Set down nothing except the lines starting at the one with "Use flatseal to add" and ending at the final line of the material, each word for word.

══ RECORDS PROVIDED ══

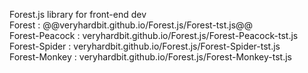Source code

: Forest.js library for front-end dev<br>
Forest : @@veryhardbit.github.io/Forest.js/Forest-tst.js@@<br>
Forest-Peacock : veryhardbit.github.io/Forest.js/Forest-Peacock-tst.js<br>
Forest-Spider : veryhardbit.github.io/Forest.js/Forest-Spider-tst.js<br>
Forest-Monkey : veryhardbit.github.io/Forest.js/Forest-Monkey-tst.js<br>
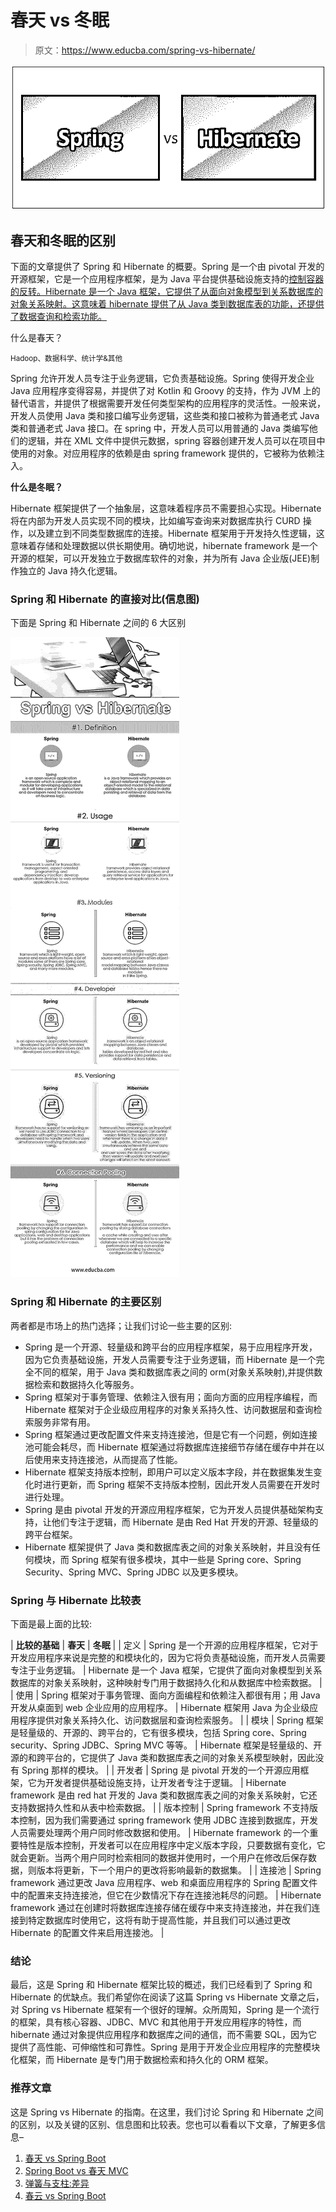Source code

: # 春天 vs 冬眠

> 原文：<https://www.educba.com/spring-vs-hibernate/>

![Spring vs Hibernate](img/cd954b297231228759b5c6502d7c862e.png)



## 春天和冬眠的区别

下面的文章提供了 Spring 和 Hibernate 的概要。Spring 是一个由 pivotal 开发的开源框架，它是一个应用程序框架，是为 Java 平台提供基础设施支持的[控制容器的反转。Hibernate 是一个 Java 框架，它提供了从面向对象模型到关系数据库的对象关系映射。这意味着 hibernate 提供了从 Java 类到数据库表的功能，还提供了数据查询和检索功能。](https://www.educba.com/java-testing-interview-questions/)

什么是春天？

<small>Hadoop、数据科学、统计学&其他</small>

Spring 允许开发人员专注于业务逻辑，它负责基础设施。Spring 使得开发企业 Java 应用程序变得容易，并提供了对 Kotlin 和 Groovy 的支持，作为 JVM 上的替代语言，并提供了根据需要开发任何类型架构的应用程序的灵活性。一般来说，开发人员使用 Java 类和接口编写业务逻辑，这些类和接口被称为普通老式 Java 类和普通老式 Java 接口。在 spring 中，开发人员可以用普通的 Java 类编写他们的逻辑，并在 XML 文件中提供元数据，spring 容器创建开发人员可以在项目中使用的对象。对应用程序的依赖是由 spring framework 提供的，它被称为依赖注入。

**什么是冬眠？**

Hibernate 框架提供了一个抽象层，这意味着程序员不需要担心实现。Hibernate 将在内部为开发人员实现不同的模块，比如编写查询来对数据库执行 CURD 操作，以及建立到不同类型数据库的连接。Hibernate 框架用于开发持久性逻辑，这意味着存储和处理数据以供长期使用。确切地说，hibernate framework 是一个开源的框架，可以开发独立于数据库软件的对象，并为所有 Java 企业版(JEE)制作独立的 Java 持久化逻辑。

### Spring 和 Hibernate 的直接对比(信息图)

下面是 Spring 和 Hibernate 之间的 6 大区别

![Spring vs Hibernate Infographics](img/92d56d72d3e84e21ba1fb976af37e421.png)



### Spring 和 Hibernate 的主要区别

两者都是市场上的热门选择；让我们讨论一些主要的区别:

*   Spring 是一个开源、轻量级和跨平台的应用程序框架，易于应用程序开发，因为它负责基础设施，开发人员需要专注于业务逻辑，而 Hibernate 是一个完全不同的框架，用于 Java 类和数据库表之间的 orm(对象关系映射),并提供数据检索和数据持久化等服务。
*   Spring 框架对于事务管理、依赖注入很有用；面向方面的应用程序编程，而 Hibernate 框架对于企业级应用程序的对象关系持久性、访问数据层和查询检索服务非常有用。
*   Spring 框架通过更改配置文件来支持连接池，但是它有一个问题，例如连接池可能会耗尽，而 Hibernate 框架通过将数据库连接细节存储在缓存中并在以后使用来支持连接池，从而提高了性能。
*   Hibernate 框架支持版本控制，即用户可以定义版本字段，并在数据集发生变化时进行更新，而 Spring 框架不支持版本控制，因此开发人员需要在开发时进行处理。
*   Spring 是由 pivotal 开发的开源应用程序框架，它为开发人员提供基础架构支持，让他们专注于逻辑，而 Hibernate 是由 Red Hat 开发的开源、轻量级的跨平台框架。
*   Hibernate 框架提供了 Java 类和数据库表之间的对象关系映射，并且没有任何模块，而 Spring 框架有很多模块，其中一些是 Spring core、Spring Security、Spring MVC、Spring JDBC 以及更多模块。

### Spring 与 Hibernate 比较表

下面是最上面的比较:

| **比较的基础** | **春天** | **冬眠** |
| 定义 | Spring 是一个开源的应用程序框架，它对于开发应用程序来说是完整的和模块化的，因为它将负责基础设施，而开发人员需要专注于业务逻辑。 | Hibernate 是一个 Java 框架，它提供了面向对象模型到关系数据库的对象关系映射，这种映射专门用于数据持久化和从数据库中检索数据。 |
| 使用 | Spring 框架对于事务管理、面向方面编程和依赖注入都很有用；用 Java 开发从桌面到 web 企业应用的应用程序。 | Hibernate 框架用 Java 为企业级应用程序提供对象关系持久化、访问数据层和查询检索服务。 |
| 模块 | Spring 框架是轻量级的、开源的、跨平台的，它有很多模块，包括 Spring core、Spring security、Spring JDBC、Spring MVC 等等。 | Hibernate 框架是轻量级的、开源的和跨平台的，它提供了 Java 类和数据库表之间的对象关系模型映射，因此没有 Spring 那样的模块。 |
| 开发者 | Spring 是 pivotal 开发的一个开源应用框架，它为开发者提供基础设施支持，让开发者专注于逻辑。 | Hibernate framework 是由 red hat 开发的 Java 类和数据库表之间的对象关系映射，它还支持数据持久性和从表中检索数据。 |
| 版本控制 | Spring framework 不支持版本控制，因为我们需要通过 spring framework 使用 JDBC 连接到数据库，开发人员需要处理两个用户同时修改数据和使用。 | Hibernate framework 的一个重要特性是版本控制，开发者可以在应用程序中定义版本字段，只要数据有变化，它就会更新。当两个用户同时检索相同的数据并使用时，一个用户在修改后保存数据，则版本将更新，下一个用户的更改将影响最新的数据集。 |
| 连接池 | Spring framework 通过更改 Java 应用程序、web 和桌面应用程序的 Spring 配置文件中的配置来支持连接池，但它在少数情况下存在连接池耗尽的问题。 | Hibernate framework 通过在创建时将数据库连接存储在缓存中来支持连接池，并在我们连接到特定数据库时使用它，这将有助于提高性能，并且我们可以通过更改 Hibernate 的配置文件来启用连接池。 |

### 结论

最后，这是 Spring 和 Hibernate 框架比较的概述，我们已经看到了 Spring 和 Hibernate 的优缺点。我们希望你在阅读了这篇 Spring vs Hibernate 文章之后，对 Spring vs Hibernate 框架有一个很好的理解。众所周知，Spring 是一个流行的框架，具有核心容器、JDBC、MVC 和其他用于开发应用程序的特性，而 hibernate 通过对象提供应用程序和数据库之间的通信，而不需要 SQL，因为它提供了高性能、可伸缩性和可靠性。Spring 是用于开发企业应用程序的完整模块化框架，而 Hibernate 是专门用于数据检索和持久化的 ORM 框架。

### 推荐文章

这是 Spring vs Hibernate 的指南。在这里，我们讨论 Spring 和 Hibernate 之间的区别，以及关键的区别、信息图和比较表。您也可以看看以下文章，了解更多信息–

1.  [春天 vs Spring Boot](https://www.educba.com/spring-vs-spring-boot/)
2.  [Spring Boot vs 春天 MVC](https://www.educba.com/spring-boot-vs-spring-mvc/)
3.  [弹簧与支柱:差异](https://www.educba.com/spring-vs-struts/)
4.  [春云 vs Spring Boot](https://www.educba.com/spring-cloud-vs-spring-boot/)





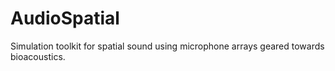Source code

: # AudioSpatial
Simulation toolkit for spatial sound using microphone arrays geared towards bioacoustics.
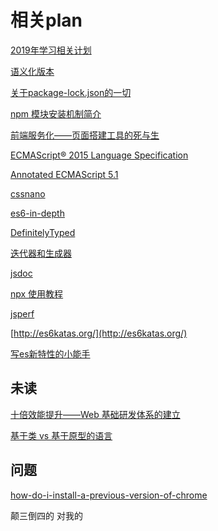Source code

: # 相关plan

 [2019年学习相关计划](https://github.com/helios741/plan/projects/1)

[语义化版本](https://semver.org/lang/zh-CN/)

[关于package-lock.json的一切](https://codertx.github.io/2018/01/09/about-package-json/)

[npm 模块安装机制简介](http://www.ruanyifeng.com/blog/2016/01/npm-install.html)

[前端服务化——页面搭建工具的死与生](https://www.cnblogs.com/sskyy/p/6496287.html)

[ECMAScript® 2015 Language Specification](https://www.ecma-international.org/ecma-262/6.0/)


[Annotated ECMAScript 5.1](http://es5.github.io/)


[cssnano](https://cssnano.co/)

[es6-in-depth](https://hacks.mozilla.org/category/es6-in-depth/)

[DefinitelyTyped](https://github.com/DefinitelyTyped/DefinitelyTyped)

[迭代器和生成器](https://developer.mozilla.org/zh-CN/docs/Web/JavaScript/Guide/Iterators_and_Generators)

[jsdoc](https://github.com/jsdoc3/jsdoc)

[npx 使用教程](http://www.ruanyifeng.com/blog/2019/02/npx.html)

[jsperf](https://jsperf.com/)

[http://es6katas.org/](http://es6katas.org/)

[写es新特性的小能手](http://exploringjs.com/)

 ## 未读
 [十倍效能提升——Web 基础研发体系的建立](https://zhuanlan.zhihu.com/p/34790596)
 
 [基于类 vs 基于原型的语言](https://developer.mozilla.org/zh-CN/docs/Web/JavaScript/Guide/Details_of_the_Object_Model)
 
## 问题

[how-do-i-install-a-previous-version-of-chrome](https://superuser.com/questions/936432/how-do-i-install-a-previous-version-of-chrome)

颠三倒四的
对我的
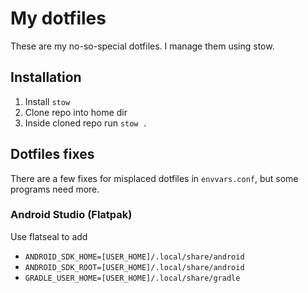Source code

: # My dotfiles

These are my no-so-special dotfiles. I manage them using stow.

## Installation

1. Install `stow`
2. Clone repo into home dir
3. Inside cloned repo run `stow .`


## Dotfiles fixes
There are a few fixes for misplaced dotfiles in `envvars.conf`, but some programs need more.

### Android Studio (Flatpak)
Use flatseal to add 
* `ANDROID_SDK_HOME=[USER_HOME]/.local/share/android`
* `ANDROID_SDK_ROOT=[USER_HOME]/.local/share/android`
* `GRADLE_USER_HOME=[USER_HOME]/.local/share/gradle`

═══

§ TASK RESPONSE:
Use flatseal to add 
* `ANDROID_SDK_HOME=[USER_HOME]/.local/share/android`
* `ANDROID_SDK_ROOT=[USER_HOME]/.local/share/android`
* `GRADLE_USER_HOME=[USER_HOME]/.local/share/gradle`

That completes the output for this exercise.